The startling win occurred one month after he captured the U.S. Open title. Sarazen would repeat as PGA Championship victor in 1923 and win the tournament again in 1933.
He is one of three men to win at least three PGA Championships during the match play era (1916-1957).
Jack Nicklaus completed his fifth and final PGA Championship win with a seven-stroke margin of victory in 1980, establishing a new tournament record. That mark stood for more than three decades until 23-year-old Rory McIlroy caught fire on Kiawah Island.
The Northern Irishman surged past the competition at the 2012 PGA Championship, capping off his commanding effort with a six-under-par Sunday. He dropped a 25-foot birdie putt to finish the final hole, improving to 13 under for the tournament and creating history in the process.
McIlroy finished with an eight-stroke advantage, surpassing Nicklaus' hallowed mark. He then ascended to No. 1 in the Official World Golf Ranking.
Nearly 50 years after his victory in San Antonio, Julius Boros remains the oldest player to win a major title. The Connecticut native collected his only Wannamaker Trophy at the ripe age of 48 years, four months and 18 days.
He was more than three years older than any other PGA Championship winner, past or present. Boros battled back from a two-stroke deficit in the final round of the 1968 tournament to top Bob Charles and Arnold Palmer by one shot.
He continued to vie for major titles into his fifties, tying for seventh place at the 1973 U.S. Open.
John Mahaffey may have started the 1978 PGA Championship with an opening-round score of 75, but he finished with a 66 and completed a seismic comeback. The greatest rally in PGA history ended when Mahaffey birdied the second hole of a playoff with Tom Watson and Jerry Pate.
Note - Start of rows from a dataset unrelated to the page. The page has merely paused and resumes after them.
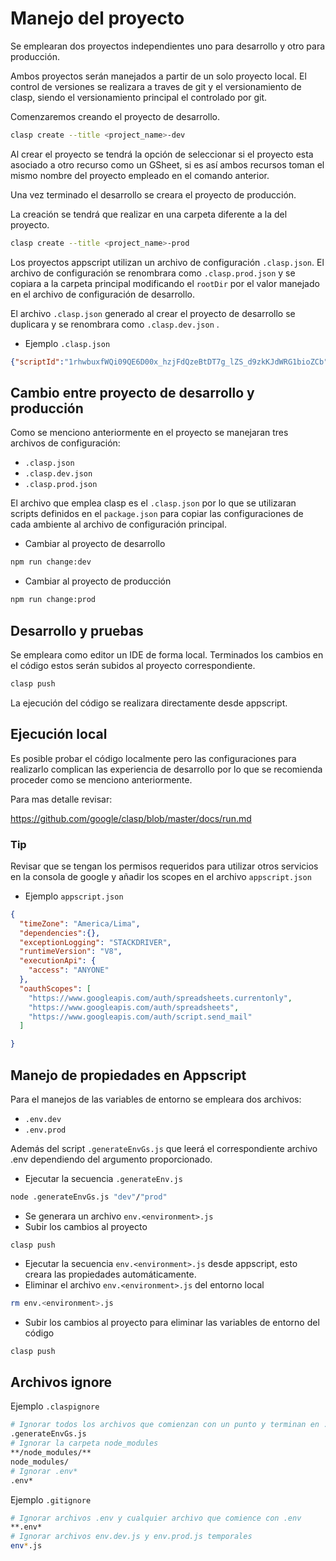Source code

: # Manejo del proyecto

Se emplearan dos proyectos independientes uno para desarrollo y otro para producción.

Ambos proyectos serán manejados a partir de un solo proyecto local. El control de versiones se realizara a traves de git y el versionamiento de clasp, siendo el versionamiento principal el controlado por git.

Comenzaremos creando el proyecto de desarrollo.

```bash
clasp create --title <project_name>-dev
```

Al crear el proyecto se tendrá la opción de seleccionar si el proyecto esta asociado a otro recurso como un GSheet, si es así ambos recursos toman el mismo nombre del proyecto empleado en el comando anterior.

Una vez terminado el desarrollo se creara el proyecto de producción.

La creación se tendrá que realizar en una carpeta diferente a la del proyecto.

```bash
clasp create --title <project_name>-prod
```

 Los proyectos appscript utilizan un archivo de configuración `.clasp.json`. El archivo de configuración se renombrara como `.clasp.prod.json` y se copiara a la carpeta principal modificando el `rootDir` por el valor manejado en el archivo de configuración de desarrollo.

El archivo `.clasp.json` generado al crear el proyecto de desarrollo se duplicara y se renombrara como `.clasp.dev.json` .

- Ejemplo `.clasp.json`

```json
{"scriptId":"1rhwbuxfWQi09QE6D00x_hzjFdQzeBtDT7g_lZS_d9zkKJdWRG1bioZCb","rootDir":"C:\\Users\\ferna\\Documents\\txd\\prod\\appscript\\appscript-daf-tes-registro_ingresos\\retorno_bancos-convenio_facturas","parentId":["1ZrSU5jv5H3ceoyxSBEF5MQpcD6Ex9fi_CHvv1xNyFCA"]}
```

## **Cambio entre proyecto de desarrollo y producción**

Como se menciono anteriormente en el proyecto se manejaran tres archivos de configuración:

- `.clasp.json`
- `.clasp.dev.json`
- `.clasp.prod.json`

El archivo que emplea clasp es el `.clasp.json` por lo que se utilizaran scripts definidos en el `package.json` para copiar las configuraciones de cada ambiente al archivo de configuración principal.

- Cambiar al proyecto de desarrollo

```bash
npm run change:dev
```

- Cambiar al proyecto de producción

```bash
npm run change:prod
```

## Desarrollo y pruebas

Se empleara como editor un IDE de forma local. Terminados los cambios en el código estos serán subidos al proyecto correspondiente.

```bash
clasp push
```

La ejecución del código se realizara directamente desde appscript.

## Ejecución local

Es posible probar el código localmente pero las configuraciones para realizarlo complican las experiencia de desarrollo por lo que se recomienda proceder como se menciono anteriormente.

Para mas detalle revisar:

https://github.com/google/clasp/blob/master/docs/run.md

### Tip

Revisar que se tengan los permisos requeridos para utilizar otros servicios en la consola de google y añadir los scopes en el archivo `appscript.json`

- Ejemplo `appscript.json`

```json
{
  "timeZone": "America/Lima",
  "dependencies":{},
  "exceptionLogging": "STACKDRIVER",
  "runtimeVersion": "V8",
  "executionApi": {
    "access": "ANYONE"
  },
  "oauthScopes": [
    "https://www.googleapis.com/auth/spreadsheets.currentonly",
    "https://www.googleapis.com/auth/spreadsheets",
    "https://www.googleapis.com/auth/script.send_mail"
  ]

}
```

## **Manejo de propiedades en Appscript**

Para el manejos de las variables de entorno se empleara dos archivos: 

- `.env.dev`
- `.env.prod`

Además del script `.generateEnvGs.js` que leerá el correspondiente archivo .env dependiendo del argumento proporcionado. 

- Ejecutar la secuencia `.generateEnv.js`

```bash
node .generateEnvGs.js "dev"/"prod"
```

- Se generara un archivo `env.<environment>.js`
- Subir los cambios al proyecto

```
clasp push
```

- Ejecutar la secuencia `env.<environment>.js` desde appscript, esto creara las propiedades automáticamente.
- Eliminar el archivo `env.<environment>.js` del entorno local

```bash
rm env.<environment>.js
```

- Subir los cambios al proyecto para eliminar las variables de entorno del código

```bash
clasp push
```

## Archivos ignore

Ejemplo `.claspignore`

```bash
# Ignorar todos los archivos que comienzan con un punto y terminan en .js
.generateEnvGs.js
# Ignorar la carpeta node_modules
**/node_modules/**
node_modules/
# Ignorar .env*
.env*
```

Ejemplo `.gitignore`

```bash
# Ignorar archivos .env y cualquier archivo que comience con .env
**.env*
# Ignorar archivos env.dev.js y env.prod.js temporales
env*.js
```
He trailed Watson by seven shots with 14 holes remaining in his final round. Instead of wrapping up a ho-hum effort, Mahaffey made history by capitalizing on Watson's mistakes during the closing stretch.
The story is yet another example of why a tournament is never over until someone sinks the final shot.
John Daly wasn't expected to compete at the 1991 PGA Championship but he ultimately stole the show at Crooked Stick. The PGA Tour rookie was listed as the tournament's ninth alternate before becoming a late addition to the field.
Daly delivered a jaw-dropping performance, surprising opponents as he soared up the leaderboard. He completed a colossal underdog effort, winning by three strokes.
His career would feature another major title and several missteps but the golfing world will never forget what Daly achieved during that August weekend in Carmel, Ind.
Jack Nicklaus is best known for his record 18 major titles and five PGA Championship wins, but you've got to give the man credit for all the years he managed to flirt with victory. The Golden Bear was tournament runner-up four times, more than any player in history.
He settled for third place on three occasions. That gives Nicklaus a dozen top-three performances in 37 PGA Championship starts.
Tiger Woods ranks second in this category but it's not even close. Woods owns six top-three efforts in his career.
This is a mark that may just be untouchable. During the match play era, Walter Hagen tallied four straight PGA Championship titles.
His remarkable run (1924-'27) gave him five PGA Championship victories in all, three more than any player in history at the time. The win total stood above all others until Nicklaus earned his fifth title in 1980.
Nicklaus never managed consecutive PGA Championship wins, while modern-day great Tiger Woods topped out at two straight titles.